It was demonstrated that the mechanical shot peening (MSP) technique was a viable way to obtain a nanocrystalline layer on a large size pure titanium plate due to the MSP provided for severe plastic deformation (SPD) of surface high velocity balls impacting. The MSP effects of various durations in producing the surface nanocrystalline layer was characterized by optical microscope (OM), X-ray diffraction (XRD), transmission electron microscope (TEM), and Vickers micro-hardness tester. The results showed that the thickness of the SPD layer gradually increased with the MSP processing time increase, but saturated at 230 μm after 30 min. The average grain size was refined to about 18.48 nm in the nanocrystalline layer. There was equiaxed grain morphology with random crystallographic orientation in the topmost surface. By comparing with the nanocrystalline layer, acquired by surface mechanical attrition treatment (SMAT), the microstructure and properties of the nanocrystalline layer acquired by MSP was evidently superior to that of the SMAT, but the production time was cut to about a quarter of the time used for the SMAT method.
Titanium and its alloys have attracted abundant interests because of their exceptional performance, such as high specific strength, low density, exceptional corrosion resistance, and biocompatibility, compared with conventional materials [1,2,3,4]. However, some performances and working reliability of titanium and its alloys still need to be enhanced due to the continuous development of technology [5,6]. It is generally known that material failures such as wear, corrosion, and fretting fatigue are extremely susceptible to the microstructure and properties of the material surface . Hence, it would be considerably effective to utilize some surface modification to improve the material properties on the surface of the part. Since the concept of surface nanocrystallization (SNC) was firstly proposed by Lu et al. in 1999 , a variety of SNC methods, such as ultrasonic shot peening (USSP) , high energy shot peening (HESP) , equal-channel angular pressing (ECAP) , high pressure torsion (HPT) , surface mechanical grinding treatments (SMGT) , SMAT , etc. were sequentially developed by material scientists. Of the above-mentioned methods, surface mechanical attrition treatment (SMAT) is the most widely applied to produce nanocrystalline layer on various materials surface. The SNC process of SMAT utilizes several balls (Φ2.0–8.0 mm) that repeatedly and concentratedly impact on the surface of a workpiece [15,16,17]. The impacts uninterruptedly input compressive stresses and work hardenings to the surface region of the workpiece, which can refine the crystal particle to the orders of nanometer. The mechanical properties of materials, such as fatigue strength, hardness, and yield stress, can be dramatically enhanced through the SMAT process in terms of the Hall–Petch relationship .

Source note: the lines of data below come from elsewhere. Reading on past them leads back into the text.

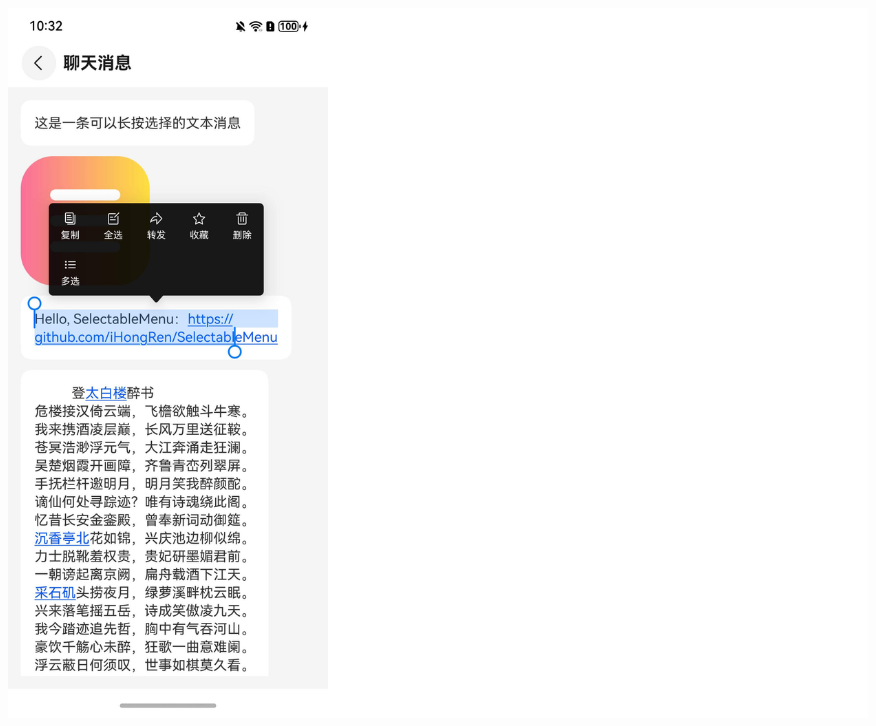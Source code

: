 <img src="https://raw.githubusercontent.com/iHongRen/iHongRen.github.io/master/screenshots/blog/selectablemenu/demo.jpeg" width=320  data-fancybox="gallery">
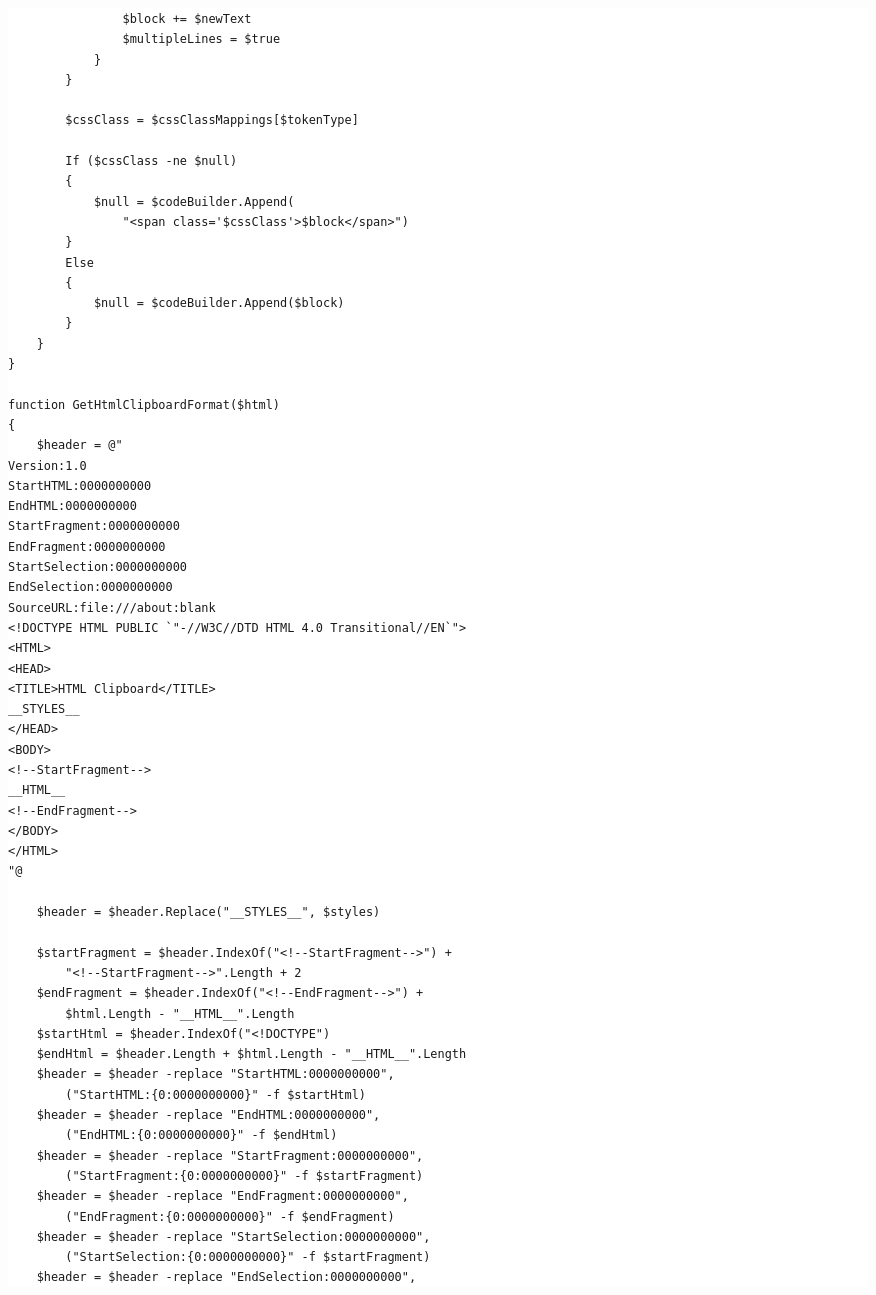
 ```
                $block += $newText
                $multipleLines = $true
            }
        }
        
        $cssClass = $cssClassMappings[$tokenType]
        
        If ($cssClass -ne $null)
        {
            $null = $codeBuilder.Append(
                "<span class='$cssClass'>$block</span>")
        }
        Else
        {
            $null = $codeBuilder.Append($block)
        }
    }
}

function GetHtmlClipboardFormat($html)
{
    $header = @"
Version:1.0
StartHTML:0000000000
EndHTML:0000000000
StartFragment:0000000000
EndFragment:0000000000
StartSelection:0000000000
EndSelection:0000000000
SourceURL:file:///about:blank
<!DOCTYPE HTML PUBLIC `"-//W3C//DTD HTML 4.0 Transitional//EN`">
<HTML>
<HEAD>
<TITLE>HTML Clipboard</TITLE>
__STYLES__
</HEAD>
<BODY>
<!--StartFragment-->
__HTML__
<!--EndFragment-->
</BODY>
</HTML>
"@

    $header = $header.Replace("__STYLES__", $styles)
 
    $startFragment = $header.IndexOf("<!--StartFragment-->") +
        "<!--StartFragment-->".Length + 2
    $endFragment = $header.IndexOf("<!--EndFragment-->") +
        $html.Length - "__HTML__".Length
    $startHtml = $header.IndexOf("<!DOCTYPE")
    $endHtml = $header.Length + $html.Length - "__HTML__".Length
    $header = $header -replace "StartHTML:0000000000",
        ("StartHTML:{0:0000000000}" -f $startHtml)
    $header = $header -replace "EndHTML:0000000000",
        ("EndHTML:{0:0000000000}" -f $endHtml)
    $header = $header -replace "StartFragment:0000000000",
        ("StartFragment:{0:0000000000}" -f $startFragment)
    $header = $header -replace "EndFragment:0000000000",
        ("EndFragment:{0:0000000000}" -f $endFragment)
    $header = $header -replace "StartSelection:0000000000",
        ("StartSelection:{0:0000000000}" -f $startFragment)
    $header = $header -replace "EndSelection:0000000000",
```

Although the SMAT enables materials to possess a nanocrystalline layer with a certain thickness, it can merely deal with small workpieces with a regular geometric shape and seems powerless in dealing with plates with a large size . Furthermore, using SMAT to produce a nanocrystalline layer with a certain thickness will cost a long processing time, which is not appropriate in industrial production. As an extension of the SMAT technique, mechanical shot peening (MSP) technique is a new SNC approach that was developed in industrial production. In contrast to the SMAT technique of impacting balls moving together with the specimen, the impacting balls of the MSP technique are driven by a piston in the state of high frequency vibration to impact the static specimen. By means of multiple piston unit joints, a nanocrystalline layer on a large size plate can be obtained by the MSP technique. The SNC principle of the MSP has many similarities with that of the SMAT, which has been discussed in former literatures [20,21]. By altering MSP parameters, which mainly includes the amount or size of shot balls, processing time, and vibration frequency, various microstructures from nanometer-sized grains to sub-micrometer-sized and micrometer-sized crystallites with the deformed layer can be acquired. Therefore, the global mechanical performance can be markedly optimized by the formation of a surface nanocrystalline layer, and the interior materials still have exceptional ductility and elasticity.